Quando si cambiano le finestre di casa, la domanda sulla sostituzione degli infissi e sulla detrazione del 50% o del 65% è del tutto comprensibile. Nel 2026, però, il quadro è cambiato: per i nuovi serramenti l’aliquota ordinaria non è più il 65%, ma dipende dall’immobile e dal titolo di chi sostiene la spesa. Qui chiarisco percentuali, limiti, requisiti, documenti e procedura ENEA.
La risposta breve per chi cambia gli infissi nel 2026
- 50% per il proprietario o titolare di un diritto reale che sostituisce gli infissi nell’abitazione principale.
- 36% negli altri casi previsti, compresi gli interventi su una seconda casa.
- 65% non è l’aliquota ordinaria per la semplice sostituzione dei serramenti nel 2026.
- La detrazione Ecobonus per finestre e infissi ha un limite massimo di 60.000 euro.
- La pratica ENEA va trasmessa entro 90 giorni dalla fine dei lavori, salvo le regole transitorie del portale 2026.

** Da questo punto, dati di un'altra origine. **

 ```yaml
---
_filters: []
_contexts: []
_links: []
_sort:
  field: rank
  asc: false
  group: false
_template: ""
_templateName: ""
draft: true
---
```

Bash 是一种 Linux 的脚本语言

La risposta nel 2026 è 50% o 36%, non 65%
Per le spese sostenute nel 2026, la sostituzione degli infissi tramite Ecobonus beneficia del 50% quando il contribuente è proprietario o titolare di un diritto reale di godimento e l’immobile è la sua abitazione principale. Negli altri casi l’aliquota applicabile è generalmente del 36%.
La distinzione riguarda l’anno in cui viene sostenuta la spesa, quindi soprattutto la data del pagamento. Una fattura emessa nel 2026 ma pagata nel 2027 segue, per una persona fisica, le regole dell’anno del bonifico. Il 65% che compare ancora in molte guide online si riferisce a vecchie aliquote dell’Ecobonus o a situazioni particolari legate al Superbonus, non alla sostituzione autonoma delle finestre nel 2026.

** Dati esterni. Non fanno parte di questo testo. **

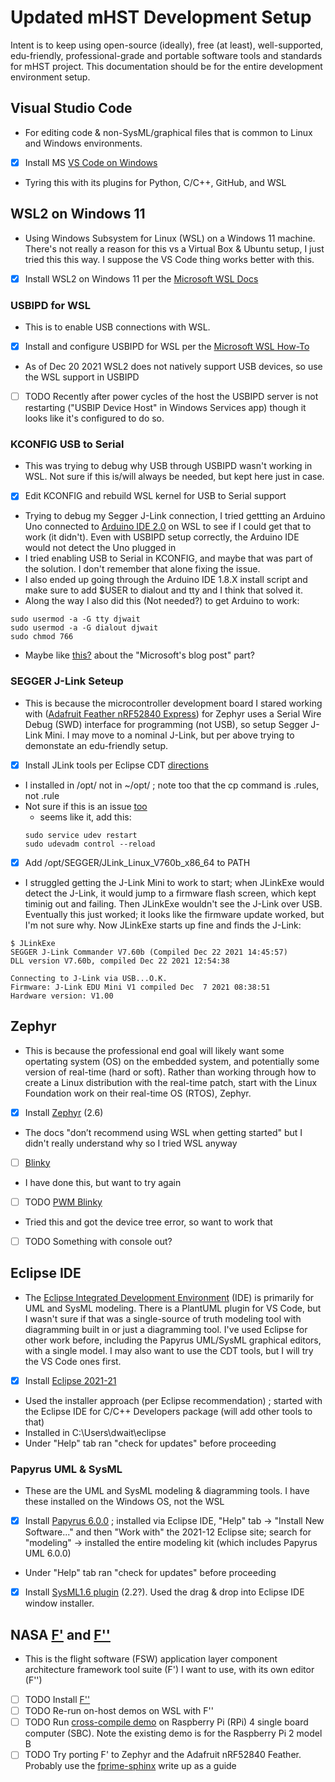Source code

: # Updated mHST Development Setup
Intent is to keep using open-source (ideally), free (at least), well-supported, edu-friendly, professional-grade and portable software tools and standards for mHST project. This documentation should be for the entire development environment setup.

## Visual Studio Code 
 - For editing code & non-SysML/graphical files that is common to Linux and Windows environments.
 - [x] Install MS [VS Code on Windows](https://code.visualstudio.com/) 
  - Tyring this with its plugins for Python, C/C++, GitHub, and WSL

## WSL2 on Windows 11
  - Using Windows Subsystem for Linux (WSL) on a Windows 11 machine. There's not really a reason for this vs a Virtual Box & Ubuntu setup, I just tried this this way. I suppose the VS Code thing works better with this.
 - [x] Install WSL2 on Windows 11 per the [Microsoft WSL Docs](https://docs.microsoft.com/en-us/windows/wsl/)

### USBIPD for WSL
 - This is to enable USB connections with WSL.
 - [x] Install and configure USBIPD for WSL per the [Microsoft WSL How-To](https://docs.microsoft.com/en-us/windows/wsl/connect-usb)
  - As of Dec 20 2021 WSL2 does not natively support USB devices, so use the WSL support in USBIPD
 - [ ] TODO Recently after power cycles of the host the USBIPD server is not restarting ("USBIP Device Host" in Windows Services app) though it looks like it's configured to do so.

### KCONFIG USB to Serial
- This was trying to debug why USB through USBIPD wasn't working in WSL. Not sure if this is/will always be needed, but kept here just in case.
- [x] Edit KCONFIG and rebuild WSL kernel for USB to Serial support
- Trying to debug my Segger J-Link connection, I tried gettting an Arduino Uno connected to [Arduino IDE 2.0](https://www.arduino.cc/en/software#experimental-software) on WSL to see if I could get that to work (it didn't). Even with USBIPD setup correctly, the Arduino IDE would not detect the Uno plugged in
- I tried enabling USB to Serial in KCONFIG, and maybe that was part of the solution. I don't remember that alone fixing the issue.
- I also ended up going through the Arduino IDE 1.8.X install script and make sure to add $USER to dialout and tty and I think that solved it. 
- Along the way I also did this (Not needed?) to get Arduino to work:
```
sudo usermod -a -G tty djwait
sudo usermod -a -G dialout djwait
sudo chmod 766
```
 - Maybe like [this?](https://devzone.nordicsemi.com/f/nordic-q-a/36986/windows-subsystem-for-linux-wsl---error-there-is-no-debugger-connected-to-the-pc) about the "Microsoft's blog post" part?

### SEGGER J-Link Seteup
 - This is because the microcontroller development board I stared working with ([Adafruit Feather nRF52840 Express](https://docs.zephyrproject.org/2.6.0/boards/arm/adafruit_feather_nrf52840/doc/index.html)) for Zephyr uses a Serial Wire Debug (SWD) interface for programming (not USB), so setup Segger J-Link Mini. I may move to a nominal J-Link, but per above trying to demonstate an edu-friendly setup.
- [x] Install JLink tools per Eclipse CDT [directions](https://eclipse-embed-cdt.github.io/debug/jlink/install/)
- I installed in /opt/ not in ~/opt/ ; note too that the cp command is .rules, not .rule
- Not sure if this is an issue [too](https://github.com/dorssel/usbipd-win/issues/96)
  - seems like it, add this: 
  ```
  sudo service udev restart
  sudo udevadm control --reload
  ```
- [x] Add /opt/SEGGER/JLink_Linux_V760b_x86_64 to PATH
- I struggled getting the J-Link Mini to work to start; when JLinkExe would detect the J-Link, it would jump to a firmware flash screen, which kept timinig out and failing. Then JLinkExe wouldn't see the J-Link over USB. Eventually this just worked; it looks like the firmware update worked, but I'm not sure why. Now JLinkExe starts up fine and finds the J-Link:
```
$ JLinkExe
SEGGER J-Link Commander V7.60b (Compiled Dec 22 2021 14:45:57)
DLL version V7.60b, compiled Dec 22 2021 12:54:38

Connecting to J-Link via USB...O.K.
Firmware: J-Link EDU Mini V1 compiled Dec  7 2021 08:38:51
Hardware version: V1.00
```

## Zephyr
 - This is because the professional end goal will likely want some opertating system (OS) on the embedded system, and potentially some version of real-time (hard or soft). Rather than working through how to create a Linux distribution with the real-time patch, start with the Linux Foundation work on their real-time OS (RTOS), Zephyr. 
 - [x] Install [Zephyr](https://docs.zephyrproject.org/2.6.0/getting_started/index.html) (2.6)
 - The docs "don’t recommend using WSL when getting started" but I didn't really understand why so I tried WSL anyway
- [ ] [Blinky](https://docs.zephyrproject.org/2.6.0/getting_started/index.html#build-the-blinky-sample)
- I have done this, but want to try again
- [ ] TODO [PWM Blinky](https://docs.zephyrproject.org/2.6.0/samples/basic/blinky_pwm/README.html)
- Tried this and got the device tree error, so want to work that
- [ ] TODO Something with console out?

## Eclipse IDE
 - The [Eclipse Integrated Development Environment](https://www.eclipse.org/ide/) (IDE) is primarily for UML and SysML modeling. There is a PlantUML plugin for VS Code, but I wasn't sure if that was a single-source of truth modeling tool with diagramming built in or just a diagramming tool. I've used Eclipse for other work before, including the Papyrus UML/SysML graphical editors, with a single model. I may also want to use the CDT tools, but I will try the VS Code ones first.
 - [x] Install [Eclipse 2021-21](https://www.eclipse.org/eclipseide/) 
  - Used the installer approach (per Eclipse recommendation) ; started with the Eclipse IDE for C/C++ Developers package (will add other tools to that) 
  - Installed in C:\Users\dwait\eclipse
  - Under "Help" tab ran "check for updates" before proceeding

### Papyrus UML & SysML
 - These are the UML and SysML modeling & diagramming tools. I have these installed on the Windows OS, not the WSL
 - [x] Install [Papyrus 6.0.0](https://www.eclipse.org/papyrus/download.html#accordion) ; installed via Eclipse IDE, "Help" tab -> "Install New Software..." and then "Work with" the 2021-12 Eclipse site; search for "modeling" -> installed the entire modeling kit (which includes Papyrus UML 6.0.0)
  - Under "Help" tab ran "check for updates" before proceeding
 - [x] Install [SysML1.6 plugin](https://marketplace.eclipse.org/content/papyrus-sysml-16) (2.2?). Used the drag & drop into Eclipse IDE window installer.

## NASA [F'](https://nasa.github.io/fprime/) and [F''](https://fprime-community.github.io/fpp/fpp-users-guide.html)
 - This is the flight software (FSW) application layer component architecture framework tool suite (F') I want to use, with its own editor (F'')
 - [ ] TODO Install [F''](https://github.com/nasa/fprime/releases/tag/v3.0.0) 
 - [ ] TODO Re-run on-host demos on WSL with F''
 - [ ] TODO Run [cross-compile demo](https://github.com/nasa/fprime/blob/master/RPI/README.md) on Raspberry Pi (RPi) 4 single board computer (SBC). Note the existing demo is for the Raspberry Pi 2 model B
 - [ ] TODO Try porting F' to Zephyr and the Adafruit nRF52840 Feather. Probably use the [fprime-sphinx](https://github.com/fprime-community/fprime-sphinx) write up as a guide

| Situazione | Aliquota per spese 2026 |
|---|---|
| Proprietario o titolare di diritto reale, abitazione principale | 50% |
| Seconda casa o altro immobile | 36% |
| Semplice sostituzione degli infissi senza interventi trainanti | Non 65% |
Abitazione principale non significa semplicemente “prima casa” acquistata con le agevolazioni fiscali. Conta l’unità immobiliare nella quale il proprietario dimora abitualmente. È una differenza concreta: una casa comprata come prima casa, ma utilizzata come abitazione saltuaria, potrebbe non permettere di applicare l’aliquota maggiorata.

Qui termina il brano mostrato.